Saved data entries
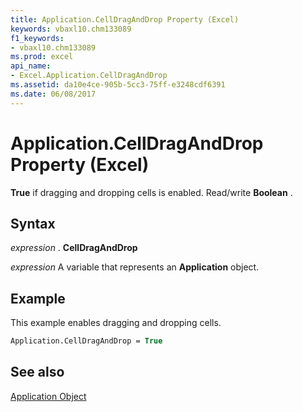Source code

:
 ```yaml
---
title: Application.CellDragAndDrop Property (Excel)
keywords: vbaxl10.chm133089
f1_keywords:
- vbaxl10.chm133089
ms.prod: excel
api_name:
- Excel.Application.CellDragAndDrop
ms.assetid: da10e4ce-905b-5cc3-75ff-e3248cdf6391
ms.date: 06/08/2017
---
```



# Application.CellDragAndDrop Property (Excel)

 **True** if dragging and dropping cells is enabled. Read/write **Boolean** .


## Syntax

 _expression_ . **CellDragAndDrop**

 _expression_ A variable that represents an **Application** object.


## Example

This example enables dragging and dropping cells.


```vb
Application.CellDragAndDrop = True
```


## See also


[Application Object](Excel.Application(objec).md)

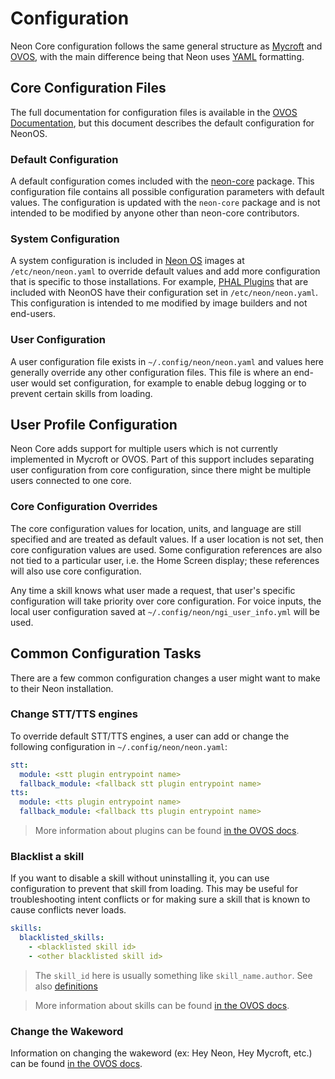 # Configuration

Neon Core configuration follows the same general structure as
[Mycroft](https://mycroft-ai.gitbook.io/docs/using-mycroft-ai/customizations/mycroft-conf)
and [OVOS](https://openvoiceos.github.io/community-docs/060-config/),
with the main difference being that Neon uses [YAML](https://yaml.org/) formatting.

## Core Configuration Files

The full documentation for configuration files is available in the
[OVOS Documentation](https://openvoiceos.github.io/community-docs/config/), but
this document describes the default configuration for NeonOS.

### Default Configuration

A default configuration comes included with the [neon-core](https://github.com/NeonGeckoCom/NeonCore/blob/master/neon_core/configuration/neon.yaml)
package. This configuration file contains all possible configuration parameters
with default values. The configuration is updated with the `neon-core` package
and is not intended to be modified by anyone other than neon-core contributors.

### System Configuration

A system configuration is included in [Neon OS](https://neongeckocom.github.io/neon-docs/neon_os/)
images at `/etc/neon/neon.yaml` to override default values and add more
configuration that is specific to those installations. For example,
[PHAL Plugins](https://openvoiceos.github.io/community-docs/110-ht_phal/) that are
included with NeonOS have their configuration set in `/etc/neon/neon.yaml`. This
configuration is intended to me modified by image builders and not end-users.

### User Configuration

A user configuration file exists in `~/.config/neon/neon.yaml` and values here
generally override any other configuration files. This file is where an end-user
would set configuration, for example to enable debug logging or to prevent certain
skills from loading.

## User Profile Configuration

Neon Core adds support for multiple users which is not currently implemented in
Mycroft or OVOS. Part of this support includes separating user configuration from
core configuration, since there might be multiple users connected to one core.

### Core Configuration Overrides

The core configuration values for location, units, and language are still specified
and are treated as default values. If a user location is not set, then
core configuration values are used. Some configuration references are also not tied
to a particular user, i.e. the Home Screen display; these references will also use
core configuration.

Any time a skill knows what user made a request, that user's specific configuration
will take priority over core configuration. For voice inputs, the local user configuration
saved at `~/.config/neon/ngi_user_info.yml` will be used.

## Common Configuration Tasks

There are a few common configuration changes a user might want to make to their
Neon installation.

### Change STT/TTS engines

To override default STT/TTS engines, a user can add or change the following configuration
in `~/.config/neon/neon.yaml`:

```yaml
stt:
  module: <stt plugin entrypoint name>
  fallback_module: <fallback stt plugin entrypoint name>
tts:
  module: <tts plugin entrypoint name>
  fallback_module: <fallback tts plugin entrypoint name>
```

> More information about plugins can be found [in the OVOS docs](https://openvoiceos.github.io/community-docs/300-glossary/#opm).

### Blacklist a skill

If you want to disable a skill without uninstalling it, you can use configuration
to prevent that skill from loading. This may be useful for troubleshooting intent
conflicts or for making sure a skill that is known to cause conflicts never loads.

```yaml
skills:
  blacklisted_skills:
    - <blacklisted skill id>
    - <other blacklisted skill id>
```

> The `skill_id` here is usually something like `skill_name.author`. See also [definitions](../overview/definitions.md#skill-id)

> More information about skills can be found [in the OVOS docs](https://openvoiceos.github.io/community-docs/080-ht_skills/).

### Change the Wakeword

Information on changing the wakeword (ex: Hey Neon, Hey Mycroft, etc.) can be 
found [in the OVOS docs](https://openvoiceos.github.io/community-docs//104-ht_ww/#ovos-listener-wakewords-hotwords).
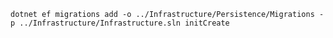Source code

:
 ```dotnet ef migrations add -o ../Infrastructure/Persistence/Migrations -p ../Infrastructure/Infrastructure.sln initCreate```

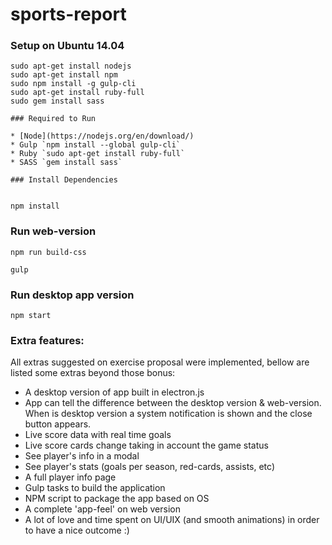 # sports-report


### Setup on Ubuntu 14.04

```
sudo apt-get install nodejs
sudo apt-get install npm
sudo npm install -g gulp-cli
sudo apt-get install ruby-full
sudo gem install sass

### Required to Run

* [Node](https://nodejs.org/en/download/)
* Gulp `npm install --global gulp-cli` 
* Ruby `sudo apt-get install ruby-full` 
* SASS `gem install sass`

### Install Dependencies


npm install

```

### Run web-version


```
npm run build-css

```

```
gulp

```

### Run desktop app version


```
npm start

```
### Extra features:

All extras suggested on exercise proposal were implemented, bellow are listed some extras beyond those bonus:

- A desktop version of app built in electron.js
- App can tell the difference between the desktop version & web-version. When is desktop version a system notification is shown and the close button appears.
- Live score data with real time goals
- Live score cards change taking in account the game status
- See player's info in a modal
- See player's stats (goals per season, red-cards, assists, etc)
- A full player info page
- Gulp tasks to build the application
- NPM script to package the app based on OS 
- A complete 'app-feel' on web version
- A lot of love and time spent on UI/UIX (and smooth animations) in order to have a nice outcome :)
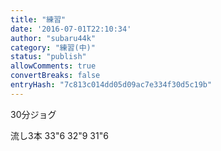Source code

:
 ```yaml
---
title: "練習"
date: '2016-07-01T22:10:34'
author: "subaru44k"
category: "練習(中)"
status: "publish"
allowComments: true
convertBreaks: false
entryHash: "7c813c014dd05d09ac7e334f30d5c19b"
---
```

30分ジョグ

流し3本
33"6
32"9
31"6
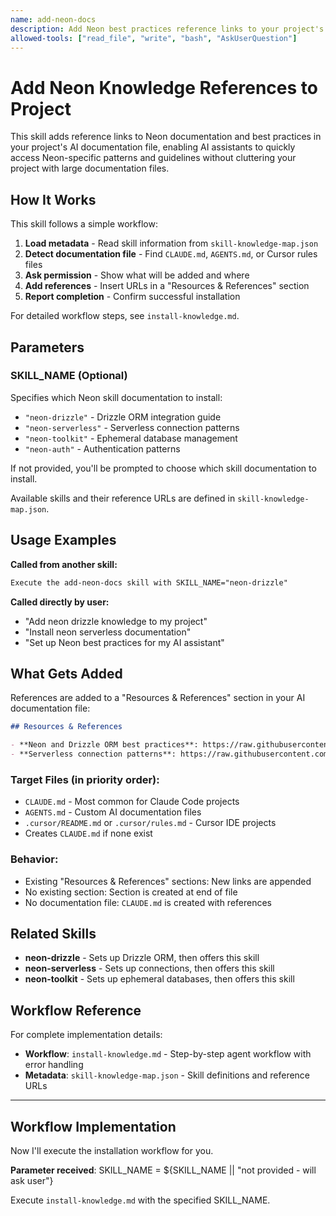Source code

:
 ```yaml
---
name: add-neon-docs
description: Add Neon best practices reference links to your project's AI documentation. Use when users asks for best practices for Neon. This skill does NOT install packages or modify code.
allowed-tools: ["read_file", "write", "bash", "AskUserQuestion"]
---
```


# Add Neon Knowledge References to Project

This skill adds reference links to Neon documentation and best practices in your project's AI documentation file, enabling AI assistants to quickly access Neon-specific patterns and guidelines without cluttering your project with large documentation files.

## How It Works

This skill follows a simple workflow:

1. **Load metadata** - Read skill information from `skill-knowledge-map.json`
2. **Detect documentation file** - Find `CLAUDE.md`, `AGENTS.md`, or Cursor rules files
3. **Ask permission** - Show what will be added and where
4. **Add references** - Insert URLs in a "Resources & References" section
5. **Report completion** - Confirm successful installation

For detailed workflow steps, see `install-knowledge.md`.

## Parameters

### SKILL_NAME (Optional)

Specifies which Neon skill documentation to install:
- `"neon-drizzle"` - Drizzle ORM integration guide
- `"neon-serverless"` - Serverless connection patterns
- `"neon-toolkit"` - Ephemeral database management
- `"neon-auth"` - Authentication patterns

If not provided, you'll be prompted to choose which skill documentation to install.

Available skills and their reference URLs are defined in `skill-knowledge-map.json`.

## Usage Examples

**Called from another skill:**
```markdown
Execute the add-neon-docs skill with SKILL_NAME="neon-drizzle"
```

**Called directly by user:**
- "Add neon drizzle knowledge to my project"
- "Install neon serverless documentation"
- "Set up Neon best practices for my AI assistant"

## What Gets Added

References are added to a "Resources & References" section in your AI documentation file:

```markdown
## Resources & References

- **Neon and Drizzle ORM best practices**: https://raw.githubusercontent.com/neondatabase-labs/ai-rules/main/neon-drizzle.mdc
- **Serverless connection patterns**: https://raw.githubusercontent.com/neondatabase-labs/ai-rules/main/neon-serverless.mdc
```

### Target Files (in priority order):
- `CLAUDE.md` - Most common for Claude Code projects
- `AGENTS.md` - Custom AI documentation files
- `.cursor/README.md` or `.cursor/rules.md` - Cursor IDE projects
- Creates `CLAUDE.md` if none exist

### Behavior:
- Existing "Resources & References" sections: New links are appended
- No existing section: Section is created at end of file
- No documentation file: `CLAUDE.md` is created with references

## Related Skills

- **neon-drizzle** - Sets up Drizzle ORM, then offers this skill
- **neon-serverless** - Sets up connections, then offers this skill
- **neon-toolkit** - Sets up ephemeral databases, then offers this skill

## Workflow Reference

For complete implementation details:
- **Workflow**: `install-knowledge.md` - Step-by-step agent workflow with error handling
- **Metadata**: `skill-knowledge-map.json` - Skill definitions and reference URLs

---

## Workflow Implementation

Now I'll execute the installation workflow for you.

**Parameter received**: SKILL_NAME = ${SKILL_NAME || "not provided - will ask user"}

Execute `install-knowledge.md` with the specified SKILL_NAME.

#### [What you are asked to do]
From the line with "- No documentation" through the final line of the records, return each line exactly. Leave out the rest.

#### [Result for this task]
- No documentation file: `CLAUDE.md` is created with references

## Related Skills

- **neon-drizzle** - Sets up Drizzle ORM, then offers this skill
- **neon-serverless** - Sets up connections, then offers this skill
- **neon-toolkit** - Sets up ephemeral databases, then offers this skill

## Workflow Reference

For complete implementation details:
- **Workflow**: `install-knowledge.md` - Step-by-step agent workflow with error handling
- **Metadata**: `skill-knowledge-map.json` - Skill definitions and reference URLs

---

## Workflow Implementation

Now I'll execute the installation workflow for you.

**Parameter received**: SKILL_NAME = ${SKILL_NAME || "not provided - will ask user"}

Execute `install-knowledge.md` with the specified SKILL_NAME.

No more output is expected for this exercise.